- [Work to be completed]:
Copy every line from the records below that holds the word "label".
Segment Start: Provided records
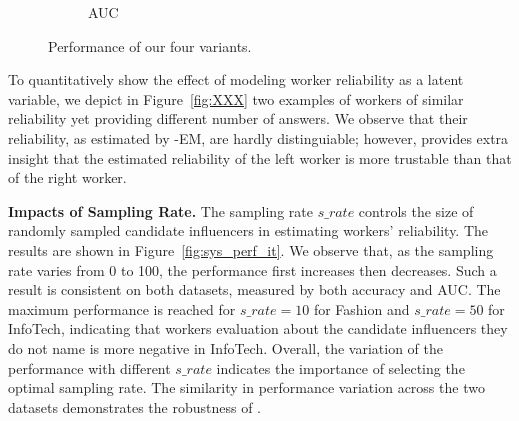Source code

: \begin{figure}[htb]
\begin{subfigure}[t]{0.47\columnwidth}
    \vspace{-0.15in}
        \caption{AUC\label{fig:AUC}} 
    \end{subfigure}%
   \caption{Performance of our four variants.} \label{fig:variants}
\end{figure}

To quantitatively show the effect of modeling worker reliability as a latent variable, we depict in Figure~\ref{fig:XXX}  two examples of workers of similar reliability yet providing different number of answers. We observe that their reliability, as estimated by \sys-EM, are hardly distinguiable; however, \sys provides extra insight that the estimated reliability of the left worker is more trustable than that of the right worker.



\smallskip
\noindent\textbf{Impacts of Sampling Rate.}
The sampling rate $s\_rate$ controls the size of randomly sampled candidate influencers in estimating workers' reliability. The results are shown in Figure~\ref{fig:sys_perf_it}. We observe that, as the sampling rate varies from 0 to 100, the performance first increases then decreases. Such a result is consistent on both datasets, measured by both accuracy and AUC. The maximum performance is reached for $s\_rate= 10$ for Fashion and $s\_rate= 50$ for InfoTech, indicating that workers evaluation about the candidate influencers they do not name is more negative in InfoTech. Overall, the variation of the performance with different $s\_rate$ indicates the importance of selecting the optimal sampling rate. The similarity in performance variation across the two datasets demonstrates the robustness of \sys.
Segment End: Provided records
- [Answer to the problem]:
        \caption{AUC\label{fig:AUC}} 
   \caption{Performance of our four variants.} \label{fig:variants}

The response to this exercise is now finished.